Splitting a string in plain C++

To split a string I would normally use the Boost tokenizer function. Sometimes I can't. For instance when I am having fun in solving some online programming problem, where no extra library could be used. In this case I fall back to this homemade split function.

boost::tokenizer() is smarter, however this bare version is usually enough for what I need:
std::vector<std::string> split(const std::string& input, char sep) // 1
{
    std::vector<std::string> tokens;
    std::size_t beg = 0, end = 0; // 2
    while ((end = input.find(sep, beg)) != std::string::npos) // 3
    {
        if(beg < end) // 4
            tokens.push_back(input.substr(beg, end - beg));
        beg = end + 1; // 5
    }
    if(beg < input.size()) // 6
        tokens.push_back(input.substr(beg));

    return tokens;
}
1. It accepts in input a constant reference to the string we want to split and the unique character expected as separator.

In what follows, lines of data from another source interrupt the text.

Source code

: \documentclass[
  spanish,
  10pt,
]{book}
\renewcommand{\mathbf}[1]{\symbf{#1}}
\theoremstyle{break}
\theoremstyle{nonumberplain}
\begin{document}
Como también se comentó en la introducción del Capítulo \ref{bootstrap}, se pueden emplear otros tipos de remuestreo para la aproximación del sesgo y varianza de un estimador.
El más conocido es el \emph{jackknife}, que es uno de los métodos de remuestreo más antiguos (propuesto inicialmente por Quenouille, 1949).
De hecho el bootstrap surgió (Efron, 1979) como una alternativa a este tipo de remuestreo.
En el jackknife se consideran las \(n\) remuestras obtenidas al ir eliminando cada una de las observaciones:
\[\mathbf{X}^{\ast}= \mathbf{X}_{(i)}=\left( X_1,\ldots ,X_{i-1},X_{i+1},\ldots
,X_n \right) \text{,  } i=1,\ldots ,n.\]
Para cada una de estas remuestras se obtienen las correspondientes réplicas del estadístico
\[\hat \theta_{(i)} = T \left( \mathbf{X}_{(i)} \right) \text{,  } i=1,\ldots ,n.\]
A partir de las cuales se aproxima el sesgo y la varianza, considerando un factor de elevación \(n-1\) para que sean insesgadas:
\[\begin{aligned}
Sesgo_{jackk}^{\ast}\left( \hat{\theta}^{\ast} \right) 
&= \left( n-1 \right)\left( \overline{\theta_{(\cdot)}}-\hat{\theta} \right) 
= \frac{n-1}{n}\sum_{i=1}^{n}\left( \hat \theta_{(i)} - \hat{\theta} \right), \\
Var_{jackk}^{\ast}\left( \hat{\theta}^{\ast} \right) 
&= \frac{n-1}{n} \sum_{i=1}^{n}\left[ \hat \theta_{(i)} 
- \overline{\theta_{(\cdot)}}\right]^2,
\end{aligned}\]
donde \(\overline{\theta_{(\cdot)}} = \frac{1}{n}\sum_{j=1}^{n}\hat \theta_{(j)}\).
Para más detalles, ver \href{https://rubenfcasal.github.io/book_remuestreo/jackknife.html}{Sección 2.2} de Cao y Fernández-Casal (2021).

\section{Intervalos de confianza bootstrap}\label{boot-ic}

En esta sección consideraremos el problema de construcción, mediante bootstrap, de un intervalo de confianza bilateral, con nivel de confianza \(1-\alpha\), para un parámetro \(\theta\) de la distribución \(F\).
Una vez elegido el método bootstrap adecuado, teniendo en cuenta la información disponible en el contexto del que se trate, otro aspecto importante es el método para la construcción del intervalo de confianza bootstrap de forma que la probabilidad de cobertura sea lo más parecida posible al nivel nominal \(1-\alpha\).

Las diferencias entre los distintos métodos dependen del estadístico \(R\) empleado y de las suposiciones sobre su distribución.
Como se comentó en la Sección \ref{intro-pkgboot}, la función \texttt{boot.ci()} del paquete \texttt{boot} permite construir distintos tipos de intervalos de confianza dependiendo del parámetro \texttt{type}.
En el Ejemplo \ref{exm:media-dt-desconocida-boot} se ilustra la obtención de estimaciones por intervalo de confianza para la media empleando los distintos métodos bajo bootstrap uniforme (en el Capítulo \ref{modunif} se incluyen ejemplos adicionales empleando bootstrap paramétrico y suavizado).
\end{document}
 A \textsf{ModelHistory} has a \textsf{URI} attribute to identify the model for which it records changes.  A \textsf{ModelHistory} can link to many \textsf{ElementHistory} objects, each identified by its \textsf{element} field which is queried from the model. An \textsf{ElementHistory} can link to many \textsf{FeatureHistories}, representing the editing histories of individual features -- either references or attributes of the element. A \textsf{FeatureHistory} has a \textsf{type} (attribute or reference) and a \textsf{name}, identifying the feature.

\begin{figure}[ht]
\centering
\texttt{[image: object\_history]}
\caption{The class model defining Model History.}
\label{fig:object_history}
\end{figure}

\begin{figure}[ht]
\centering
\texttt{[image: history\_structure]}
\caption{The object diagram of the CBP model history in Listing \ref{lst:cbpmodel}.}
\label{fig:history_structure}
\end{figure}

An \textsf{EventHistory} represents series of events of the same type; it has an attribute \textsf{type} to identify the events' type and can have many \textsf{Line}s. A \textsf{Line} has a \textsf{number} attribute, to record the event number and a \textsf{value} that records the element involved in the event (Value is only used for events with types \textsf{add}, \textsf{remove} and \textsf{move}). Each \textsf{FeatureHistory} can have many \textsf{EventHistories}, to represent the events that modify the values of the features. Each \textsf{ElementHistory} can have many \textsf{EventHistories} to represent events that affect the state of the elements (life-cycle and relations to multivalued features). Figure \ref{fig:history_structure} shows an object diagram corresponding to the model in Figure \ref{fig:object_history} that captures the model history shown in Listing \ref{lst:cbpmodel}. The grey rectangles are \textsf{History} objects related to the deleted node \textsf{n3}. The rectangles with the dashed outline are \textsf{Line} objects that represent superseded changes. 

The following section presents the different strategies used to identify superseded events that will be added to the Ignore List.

As output we get the found tokens in a vector of strings.
2. I am going to loop on the input string, putting in beg and end the delimiter positions for each token.
3. Find the next position for the separator, until one of them is available at all.
4. If the token is not empty, extract it from input and push it in the tokens vector.
5. The next token would start after the current separator position.
6. Push the last token, not considering a possible empty one at the end of the input string.

As example, see how I have used this split() function to solve the Swap Numbers codeeval problem, that asks to swap the first and last character in each word in a blank separated string:
std::string solution(const std::string& input)
{
    std::vector<std::string> words = split(input, ' '); // 1
    for(std::string& word : words) // 2
        std::swap(word.front(), word.back());

// ...
1. Using the above defined split() function on the input string for the blank separator.
2. Each word in the vector has its first and last character swapped.